■ Records from a data source:
*****

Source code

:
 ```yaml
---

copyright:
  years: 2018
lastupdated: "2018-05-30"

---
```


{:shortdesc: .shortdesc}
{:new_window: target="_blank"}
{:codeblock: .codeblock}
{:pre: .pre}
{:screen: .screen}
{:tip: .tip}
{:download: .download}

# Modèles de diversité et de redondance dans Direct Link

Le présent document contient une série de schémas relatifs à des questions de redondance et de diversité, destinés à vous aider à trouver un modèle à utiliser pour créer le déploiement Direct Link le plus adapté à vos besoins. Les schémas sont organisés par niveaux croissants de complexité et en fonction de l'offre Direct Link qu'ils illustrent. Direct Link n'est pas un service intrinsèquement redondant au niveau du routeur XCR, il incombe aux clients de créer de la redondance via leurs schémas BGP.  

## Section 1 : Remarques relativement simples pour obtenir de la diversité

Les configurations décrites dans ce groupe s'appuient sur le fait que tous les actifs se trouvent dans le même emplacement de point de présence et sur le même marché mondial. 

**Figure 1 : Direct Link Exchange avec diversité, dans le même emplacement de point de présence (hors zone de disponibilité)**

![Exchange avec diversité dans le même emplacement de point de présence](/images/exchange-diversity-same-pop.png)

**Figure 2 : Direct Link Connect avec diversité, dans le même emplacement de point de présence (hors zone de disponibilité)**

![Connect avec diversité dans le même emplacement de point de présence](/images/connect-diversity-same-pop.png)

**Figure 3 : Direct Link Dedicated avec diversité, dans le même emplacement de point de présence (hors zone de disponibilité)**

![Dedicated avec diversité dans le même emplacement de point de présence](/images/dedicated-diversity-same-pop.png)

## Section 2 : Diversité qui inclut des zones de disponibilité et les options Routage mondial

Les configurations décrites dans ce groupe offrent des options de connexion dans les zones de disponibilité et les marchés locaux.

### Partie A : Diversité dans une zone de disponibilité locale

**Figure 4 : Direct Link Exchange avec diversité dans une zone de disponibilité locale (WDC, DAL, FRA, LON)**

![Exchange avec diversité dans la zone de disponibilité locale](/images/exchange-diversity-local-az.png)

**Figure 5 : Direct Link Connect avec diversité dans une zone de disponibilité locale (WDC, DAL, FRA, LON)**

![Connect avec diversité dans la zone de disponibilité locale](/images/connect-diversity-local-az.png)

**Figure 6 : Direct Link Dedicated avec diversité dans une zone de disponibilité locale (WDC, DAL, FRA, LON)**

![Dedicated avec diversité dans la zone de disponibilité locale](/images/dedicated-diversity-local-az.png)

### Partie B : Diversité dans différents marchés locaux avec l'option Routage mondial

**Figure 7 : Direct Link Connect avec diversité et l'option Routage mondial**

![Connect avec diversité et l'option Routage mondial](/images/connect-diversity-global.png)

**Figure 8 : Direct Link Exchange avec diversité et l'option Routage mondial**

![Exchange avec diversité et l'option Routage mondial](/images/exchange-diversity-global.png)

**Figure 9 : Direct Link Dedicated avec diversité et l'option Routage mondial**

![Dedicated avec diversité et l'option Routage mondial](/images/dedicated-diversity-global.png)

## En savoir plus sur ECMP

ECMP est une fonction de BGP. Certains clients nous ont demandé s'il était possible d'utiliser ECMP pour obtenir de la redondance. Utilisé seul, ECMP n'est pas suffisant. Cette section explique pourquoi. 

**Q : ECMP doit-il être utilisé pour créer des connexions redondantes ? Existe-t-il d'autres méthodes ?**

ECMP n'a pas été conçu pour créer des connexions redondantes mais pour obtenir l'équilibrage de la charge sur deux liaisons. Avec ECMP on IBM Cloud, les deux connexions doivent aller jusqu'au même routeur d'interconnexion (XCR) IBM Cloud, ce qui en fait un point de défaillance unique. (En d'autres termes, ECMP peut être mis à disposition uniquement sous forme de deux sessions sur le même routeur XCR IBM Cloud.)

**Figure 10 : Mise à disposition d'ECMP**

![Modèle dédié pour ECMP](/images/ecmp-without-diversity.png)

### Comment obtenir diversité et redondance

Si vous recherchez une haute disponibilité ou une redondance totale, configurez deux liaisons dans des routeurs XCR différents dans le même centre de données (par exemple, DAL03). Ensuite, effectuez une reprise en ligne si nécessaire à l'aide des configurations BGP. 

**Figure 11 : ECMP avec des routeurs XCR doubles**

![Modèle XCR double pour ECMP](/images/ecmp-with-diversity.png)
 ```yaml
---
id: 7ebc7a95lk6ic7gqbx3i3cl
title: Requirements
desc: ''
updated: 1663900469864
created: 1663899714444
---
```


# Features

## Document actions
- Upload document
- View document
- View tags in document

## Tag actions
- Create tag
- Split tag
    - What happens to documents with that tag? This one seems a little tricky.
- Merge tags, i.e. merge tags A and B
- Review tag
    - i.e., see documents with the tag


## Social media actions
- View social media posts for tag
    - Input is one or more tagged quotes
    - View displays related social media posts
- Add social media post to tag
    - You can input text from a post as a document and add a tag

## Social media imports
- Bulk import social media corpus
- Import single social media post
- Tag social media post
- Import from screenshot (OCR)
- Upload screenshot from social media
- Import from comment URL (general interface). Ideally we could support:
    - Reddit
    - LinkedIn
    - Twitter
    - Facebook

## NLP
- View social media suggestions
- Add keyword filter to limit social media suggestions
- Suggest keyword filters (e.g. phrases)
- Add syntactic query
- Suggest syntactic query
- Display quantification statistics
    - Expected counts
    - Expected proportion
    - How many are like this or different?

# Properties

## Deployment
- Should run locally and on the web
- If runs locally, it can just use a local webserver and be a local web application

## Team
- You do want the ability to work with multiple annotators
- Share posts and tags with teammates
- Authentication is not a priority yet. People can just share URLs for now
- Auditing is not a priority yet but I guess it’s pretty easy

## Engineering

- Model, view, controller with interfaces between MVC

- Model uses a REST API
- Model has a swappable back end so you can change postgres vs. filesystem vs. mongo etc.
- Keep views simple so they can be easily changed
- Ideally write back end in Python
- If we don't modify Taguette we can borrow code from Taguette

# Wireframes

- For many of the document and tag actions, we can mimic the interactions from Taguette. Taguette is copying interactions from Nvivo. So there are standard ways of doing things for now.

*****

■ WHAT IS REQUIRED:
Every entry, from first to last, is to be reproduced exactly.

■ TASK OUTPUT:
Source code

:
 ```yaml
---

copyright:
  years: 2018
lastupdated: "2018-05-30"

---
```


{:shortdesc: .shortdesc}
{:new_window: target="_blank"}
{:codeblock: .codeblock}
{:pre: .pre}
{:screen: .screen}
{:tip: .tip}
{:download: .download}

# Modèles de diversité et de redondance dans Direct Link

Le présent document contient une série de schémas relatifs à des questions de redondance et de diversité, destinés à vous aider à trouver un modèle à utiliser pour créer le déploiement Direct Link le plus adapté à vos besoins. Les schémas sont organisés par niveaux croissants de complexité et en fonction de l'offre Direct Link qu'ils illustrent. Direct Link n'est pas un service intrinsèquement redondant au niveau du routeur XCR, il incombe aux clients de créer de la redondance via leurs schémas BGP.  

## Section 1 : Remarques relativement simples pour obtenir de la diversité

Les configurations décrites dans ce groupe s'appuient sur le fait que tous les actifs se trouvent dans le même emplacement de point de présence et sur le même marché mondial. 

**Figure 1 : Direct Link Exchange avec diversité, dans le même emplacement de point de présence (hors zone de disponibilité)**

![Exchange avec diversité dans le même emplacement de point de présence](/images/exchange-diversity-same-pop.png)

**Figure 2 : Direct Link Connect avec diversité, dans le même emplacement de point de présence (hors zone de disponibilité)**

![Connect avec diversité dans le même emplacement de point de présence](/images/connect-diversity-same-pop.png)

**Figure 3 : Direct Link Dedicated avec diversité, dans le même emplacement de point de présence (hors zone de disponibilité)**

![Dedicated avec diversité dans le même emplacement de point de présence](/images/dedicated-diversity-same-pop.png)

## Section 2 : Diversité qui inclut des zones de disponibilité et les options Routage mondial

Les configurations décrites dans ce groupe offrent des options de connexion dans les zones de disponibilité et les marchés locaux.

### Partie A : Diversité dans une zone de disponibilité locale

**Figure 4 : Direct Link Exchange avec diversité dans une zone de disponibilité locale (WDC, DAL, FRA, LON)**

![Exchange avec diversité dans la zone de disponibilité locale](/images/exchange-diversity-local-az.png)

**Figure 5 : Direct Link Connect avec diversité dans une zone de disponibilité locale (WDC, DAL, FRA, LON)**

![Connect avec diversité dans la zone de disponibilité locale](/images/connect-diversity-local-az.png)

**Figure 6 : Direct Link Dedicated avec diversité dans une zone de disponibilité locale (WDC, DAL, FRA, LON)**

![Dedicated avec diversité dans la zone de disponibilité locale](/images/dedicated-diversity-local-az.png)

### Partie B : Diversité dans différents marchés locaux avec l'option Routage mondial

**Figure 7 : Direct Link Connect avec diversité et l'option Routage mondial**

![Connect avec diversité et l'option Routage mondial](/images/connect-diversity-global.png)

**Figure 8 : Direct Link Exchange avec diversité et l'option Routage mondial**

![Exchange avec diversité et l'option Routage mondial](/images/exchange-diversity-global.png)

**Figure 9 : Direct Link Dedicated avec diversité et l'option Routage mondial**

![Dedicated avec diversité et l'option Routage mondial](/images/dedicated-diversity-global.png)

## En savoir plus sur ECMP

ECMP est une fonction de BGP. Certains clients nous ont demandé s'il était possible d'utiliser ECMP pour obtenir de la redondance. Utilisé seul, ECMP n'est pas suffisant. Cette section explique pourquoi. 

**Q : ECMP doit-il être utilisé pour créer des connexions redondantes ? Existe-t-il d'autres méthodes ?**

ECMP n'a pas été conçu pour créer des connexions redondantes mais pour obtenir l'équilibrage de la charge sur deux liaisons. Avec ECMP on IBM Cloud, les deux connexions doivent aller jusqu'au même routeur d'interconnexion (XCR) IBM Cloud, ce qui en fait un point de défaillance unique. (En d'autres termes, ECMP peut être mis à disposition uniquement sous forme de deux sessions sur le même routeur XCR IBM Cloud.)

**Figure 10 : Mise à disposition d'ECMP**

![Modèle dédié pour ECMP](/images/ecmp-without-diversity.png)

### Comment obtenir diversité et redondance

Si vous recherchez une haute disponibilité ou une redondance totale, configurez deux liaisons dans des routeurs XCR différents dans le même centre de données (par exemple, DAL03). Ensuite, effectuez une reprise en ligne si nécessaire à l'aide des configurations BGP. 

**Figure 11 : ECMP avec des routeurs XCR doubles**

![Modèle XCR double pour ECMP](/images/ecmp-with-diversity.png)
 ```yaml
---
id: 7ebc7a95lk6ic7gqbx3i3cl
title: Requirements
desc: ''
updated: 1663900469864
created: 1663899714444
---
```


# Features

## Document actions
- Upload document
- View document
- View tags in document

## Tag actions
- Create tag
- Split tag
    - What happens to documents with that tag? This one seems a little tricky.
- Merge tags, i.e. merge tags A and B
- Review tag
    - i.e., see documents with the tag


## Social media actions
- View social media posts for tag
    - Input is one or more tagged quotes
    - View displays related social media posts
- Add social media post to tag
    - You can input text from a post as a document and add a tag

## Social media imports
- Bulk import social media corpus
- Import single social media post
- Tag social media post
- Import from screenshot (OCR)
- Upload screenshot from social media
- Import from comment URL (general interface). Ideally we could support:
    - Reddit
    - LinkedIn
    - Twitter
    - Facebook

## NLP
- View social media suggestions
- Add keyword filter to limit social media suggestions
- Suggest keyword filters (e.g. phrases)
- Add syntactic query
- Suggest syntactic query
- Display quantification statistics
    - Expected counts
    - Expected proportion
    - How many are like this or different?

# Properties

## Deployment
- Should run locally and on the web
- If runs locally, it can just use a local webserver and be a local web application

## Team
- You do want the ability to work with multiple annotators
- Share posts and tags with teammates
- Authentication is not a priority yet. People can just share URLs for now
- Auditing is not a priority yet but I guess it’s pretty easy

## Engineering

- Model, view, controller with interfaces between MVC

- Model uses a REST API
- Model has a swappable back end so you can change postgres vs. filesystem vs. mongo etc.
- Keep views simple so they can be easily changed
- Ideally write back end in Python
- If we don't modify Taguette we can borrow code from Taguette

# Wireframes

- For many of the document and tag actions, we can mimic the interactions from Taguette. Taguette is copying interactions from Nvivo. So there are standard ways of doing things for now.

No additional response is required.